WORK REQUIRED:
Omit every picture, then return each line of the data below exactly.

Segment Start: DATA PROVIDED

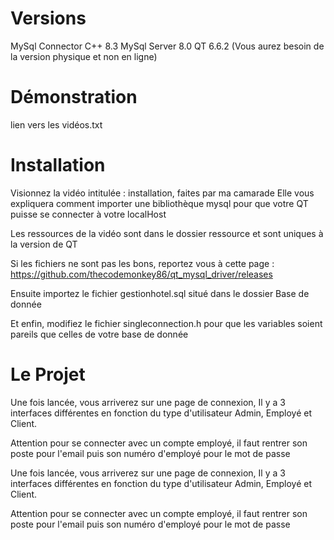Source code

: # Versions

MySql Connector C++ 8.3
MySql Server 8.0
QT 6.6.2 (Vous aurez besoin de la version physique et non en ligne)

# Démonstration
lien vers les vidéos.txt

# Installation

Visionnez la vidéo intitulée : installation, faites par ma camarade
Elle vous expliquera comment importer une bibliothèque mysql pour que
votre QT puisse se connecter à votre localHost

Les ressources de la vidéo sont dans le dossier ressource et sont uniques 
à la version de QT

Si les fichiers ne sont pas les bons, reportez vous à cette page :
https://github.com/thecodemonkey86/qt_mysql_driver/releases

Ensuite importez le fichier gestionhotel.sql situé dans le dossier Base de donnée

Et enfin, modifiez le fichier singleconnection.h pour que les 
variables soient pareils que celles de votre base de donnée


# Le Projet

Une fois lancée, vous arriverez sur une page de connexion,
Il y a 3 interfaces différentes en fonction du type d'utilisateur
Admin, Employé et Client.

Attention pour se connecter avec un compte employé, il faut rentrer
son poste pour l'email puis son numéro d'employé pour le mot de passe

Une fois lancée, vous arriverez sur une page de connexion,
Il y a 3 interfaces différentes en fonction du type d'utilisateur
Admin, Employé et Client.

Attention pour se connecter avec un compte employé, il faut rentrer
son poste pour l'email puis son numéro d'employé pour le mot de passe
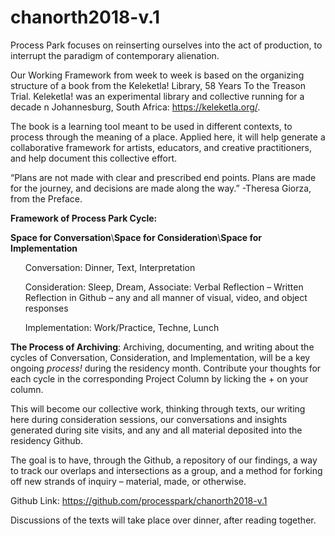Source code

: # chanorth2018-v.1
Process Park focuses on reinserting ourselves into the act of production, to interrupt the paradigm of contemporary alienation.

Our Working Framework from week to week is based on the organizing structure of a book from the Keleketla! Library, 58 Years To the Treason Trial. Keleketla! was an experimental library and collective running for a decade n Johannesburg, South Africa: https://keleketla.org/. 

The book is a learning tool meant to be used in different contexts, to process through the meaning of a place. Applied here, it will help generate a collaborative framework for artists, educators, and creative practitioners, and help document this collective effort.

“Plans are not made with clear and prescribed end points. Plans are made for the journey, and decisions are made along the way.” -Theresa Giorza, from the Preface.   
 	
<strong>Framework of Process Park Cycle:</strong>                                                                 	           	

<strong>Space for Conversation</strong>\\<strong>Space for Consideration</strong>\\<strong>Space for Implementation</strong>

 <ul>Conversation: Dinner, Text, Interpretation</ul>
<ul>Consideration: Sleep, Dream, Associate: Verbal Reflection – Written Reflection in Github – any and all manner of visual, video, and object responses</ul>
  <ul>Implementation: Work/Practice, Techne, Lunch</ul>

<p><strong>The Process of Archiving</strong>: Archiving, documenting, and writing about the cycles of Conversation, Consideration, and Implementation, will be a key ongoing <em>process!</em> during the residency month. Contribute your thoughts for each cycle in the corresponding Project Column by licking the + on your column. 
 
This will become our collective work, thinking through texts, our writing here during consideration sessions, our conversations and insights generated during site visits, and any and all material deposited into the residency Github. 

The goal is to have, through the Github, a repository of our findings, a way to track our overlaps and intersections as a group, and a method for forking off new strands of inquiry – material, made, or otherwise.

Github Link: https://github.com/processpark/chanorth2018-v.1

Discussions of the texts will take place over dinner, after reading together.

Segment End: DATA PROVIDED

OUTPUT:
Source code

: # Versions

MySql Connector C++ 8.3
MySql Server 8.0
QT 6.6.2 (Vous aurez besoin de la version physique et non en ligne)

# Démonstration
lien vers les vidéos.txt

# Installation

Visionnez la vidéo intitulée : installation, faites par ma camarade
Elle vous expliquera comment importer une bibliothèque mysql pour que
votre QT puisse se connecter à votre localHost

Les ressources de la vidéo sont dans le dossier ressource et sont uniques 
à la version de QT

Si les fichiers ne sont pas les bons, reportez vous à cette page :
https://github.com/thecodemonkey86/qt_mysql_driver/releases

Ensuite importez le fichier gestionhotel.sql situé dans le dossier Base de donnée

Et enfin, modifiez le fichier singleconnection.h pour que les 
variables soient pareils que celles de votre base de donnée


# Le Projet

Une fois lancée, vous arriverez sur une page de connexion,
Il y a 3 interfaces différentes en fonction du type d'utilisateur
Admin, Employé et Client.

Attention pour se connecter avec un compte employé, il faut rentrer
son poste pour l'email puis son numéro d'employé pour le mot de passe

Une fois lancée, vous arriverez sur une page de connexion,
Il y a 3 interfaces différentes en fonction du type d'utilisateur
Admin, Employé et Client.

Attention pour se connecter avec un compte employé, il faut rentrer
son poste pour l'email puis son numéro d'employé pour le mot de passe
Source code

: # chanorth2018-v.1
Process Park focuses on reinserting ourselves into the act of production, to interrupt the paradigm of contemporary alienation.

Our Working Framework from week to week is based on the organizing structure of a book from the Keleketla! Library, 58 Years To the Treason Trial. Keleketla! was an experimental library and collective running for a decade n Johannesburg, South Africa: https://keleketla.org/. 

The book is a learning tool meant to be used in different contexts, to process through the meaning of a place. Applied here, it will help generate a collaborative framework for artists, educators, and creative practitioners, and help document this collective effort.

“Plans are not made with clear and prescribed end points. Plans are made for the journey, and decisions are made along the way.” -Theresa Giorza, from the Preface.   
 	
<strong>Framework of Process Park Cycle:</strong>                                                                 	           	

<strong>Space for Conversation</strong>\\<strong>Space for Consideration</strong>\\<strong>Space for Implementation</strong>

 <ul>Conversation: Dinner, Text, Interpretation</ul>
<ul>Consideration: Sleep, Dream, Associate: Verbal Reflection – Written Reflection in Github – any and all manner of visual, video, and object responses</ul>
  <ul>Implementation: Work/Practice, Techne, Lunch</ul>

<p><strong>The Process of Archiving</strong>: Archiving, documenting, and writing about the cycles of Conversation, Consideration, and Implementation, will be a key ongoing <em>process!</em> during the residency month. Contribute your thoughts for each cycle in the corresponding Project Column by licking the + on your column. 
 
This will become our collective work, thinking through texts, our writing here during consideration sessions, our conversations and insights generated during site visits, and any and all material deposited into the residency Github. 

The goal is to have, through the Github, a repository of our findings, a way to track our overlaps and intersections as a group, and a method for forking off new strands of inquiry – material, made, or otherwise.

Github Link: https://github.com/processpark/chanorth2018-v.1

Discussions of the texts will take place over dinner, after reading together.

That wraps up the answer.